# Supplied records:
──────────────────────────────
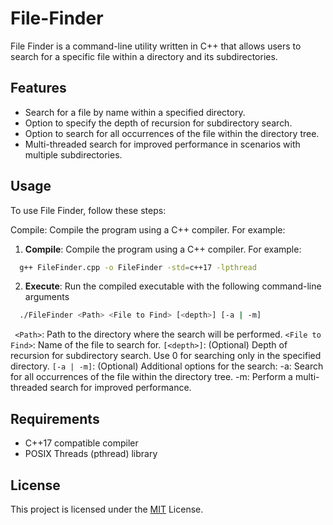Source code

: # File-Finder
File Finder is a command-line utility written in C++ that allows users to search for a specific file within a directory and its subdirectories.

## Features
* Search for a file by name within a specified directory.
* Option to specify the depth of recursion for subdirectory search.
* Option to search for all occurrences of the file within the directory tree.
* Multi-threaded search for improved performance in scenarios with multiple subdirectories.

## Usage
To use File Finder, follow these steps:

Compile: Compile the program using a C++ compiler. For example:

1. **Compile**: Compile the program using a C++ compiler. For example: 
```bash
  g++ FileFinder.cpp -o FileFinder -std=c++17 -lpthread
```
2. **Execute**: Run the compiled executable with the following command-line arguments
```bash
  ./FileFinder <Path> <File to Find> [<depth>] [-a | -m]
```
  ``` <Path>```: Path to the directory where the search will be performed.
  ```<File to Find>```: Name of the file to search for.
  ```[<depth>]```: (Optional) Depth of recursion for subdirectory search. Use 0 for searching only in the specified directory.
  ```[-a | -m]```: (Optional) Additional options for the search:
    -a: Search for all occurrences of the file within the directory tree.
    -m: Perform a multi-threaded search for improved performance.
## Requirements
* C++17 compatible compiler
* POSIX Threads (pthread) library

## License
This project is licensed under the [MIT](https://choosealicense.com/licenses/mit/) License.




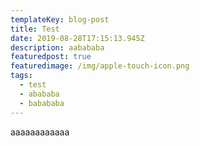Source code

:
 ```yaml
---
templateKey: blog-post
title: Test
date: 2019-08-28T17:15:13.945Z
description: aabababa
featuredpost: true
featuredimage: /img/apple-touch-icon.png
tags:
  - test
  - abababa
  - babababa
---
```

aaaaaaaaaaaa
──────────────────────────────
Pictures must be left out. Repeat exactly the lines from the one containing "## Requirements" through the final line of the data.

# Answer to the exercise:
## Requirements
* C++17 compatible compiler
* POSIX Threads (pthread) library

## License
This project is licensed under the [MIT](https://choosealicense.com/licenses/mit/) License.




Source code

:
 ```yaml
---
templateKey: blog-post
title: Test
date: 2019-08-28T17:15:13.945Z
description: aabababa
featuredpost: true
featuredimage: /img/apple-touch-icon.png
tags:
  - test
  - abababa
  - babababa
---
```

aaaaaaaaaaaa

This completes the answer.